Call to action. As Sophos’s John Shier has noted in an excellent “Phish or legit?” walk-through, most phishing campaigns snap their fingers at you.

Scam WhatsApp messages and Facebook hoaxes have a call to action, too: they urge readers to copy/paste the warning and forward it to others. It’s meant to add a sense of urgency to the message and compel you to do something.

The threat. As WhatsApp notes in its FAQ about hoax messages, hoaxers often claim you can avoid punishment, such as account suspension, if you forward the message. A sender might imply that they have the law on their side, and that they’ll use their law enforcement affiliations should you be up to something dodgy.

In the case of WhatsApp Gold/martinelli, the “threat” is from a (nonexistent) video, and that you shouldn’t click on a link urging you to update Whatsapp to Whatsapp Gold (true!), lest your phone get hacked.

Authority figures. To make the threat convincing, hoaxers often sprinkle in references to voices of authority. If it’s not the cops, it’s that Gold/martinelli “IT colleague”. Way, way too often, friends will pass on these words from purported experts, or police, or the tax authorities, reasoning that “it can’t hurt.”

And after you’ve spotted the Gold/martinelli or any other hoax…

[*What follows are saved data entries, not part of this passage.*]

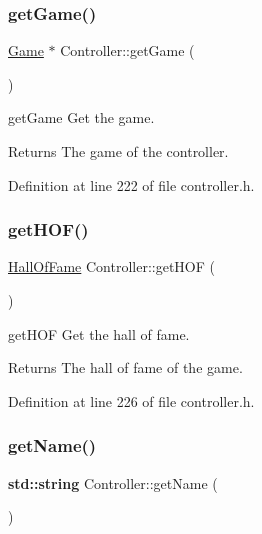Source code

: \subsubsection{\texorpdfstring{get\+Game()}{getGame()}}
{\footnotesize\ttfamily \hyperlink{class_game}{Game} $\ast$ Controller\+::get\+Game (\begin{DoxyParamCaption}{ }\end{DoxyParamCaption})\hspace{0.3cm}{\ttfamily [inline]}}



get\+Game Get the game. 

\begin{DoxyReturn}{Returns}
The game of the controller. 
\end{DoxyReturn}


Definition at line 222 of file controller.\+h.

\mbox{\label{class_controller_abdad52832c8cd32d0f1e0c51442bda4c}} 
\subsubsection{\texorpdfstring{get\+H\+O\+F()}{getHOF()}}
{\footnotesize\ttfamily \hyperlink{class_hall_of_fame}{Hall\+Of\+Fame} Controller\+::get\+H\+OF (\begin{DoxyParamCaption}{ }\end{DoxyParamCaption})\hspace{0.3cm}{\ttfamily [inline]}}



get\+H\+OF Get the hall of fame. 

\begin{DoxyReturn}{Returns}
The hall of fame of the game. 
\end{DoxyReturn}


Definition at line 226 of file controller.\+h.

\mbox{\label{class_controller_ac60aa220e5bf8cd0329b585c817bb5c4}} 
\subsubsection{\texorpdfstring{get\+Name()}{getName()}}
{\footnotesize\ttfamily \textbf{ std\+::string} Controller\+::get\+Name (\begin{DoxyParamCaption}{ }\end{DoxyParamCaption})\hspace{0.3cm}{\ttfamily [inline]}}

Don’t forward. Just simply warn them without the forward. Consider doing it by private message. After all, if you comment on, say, a Facebook post itself, you’re adding to its page ranking, pushing it all that much closer to going viral.

Like Sophos’s Paul Ducklin said in a recent video, it can do us harm when we copy, paste and spread somebody else’s lies. It hurts our reputations and our accountability. Who needs that?

Arm yourself against WhatsApp Gold malware

Staying safe online means keeping out all the malware that’s out there, not just the one or two rogue applications you hear about via friends’ WhatsApp messages.

Instead, just follow some simple advice to keep your phone secure, and advise your friends and family to do the same:

  • Apply security updates promptly.
  • Get your apps from the App Store or Google Play.
  • Use security software like Sophos Mobile Security for iOS or Android.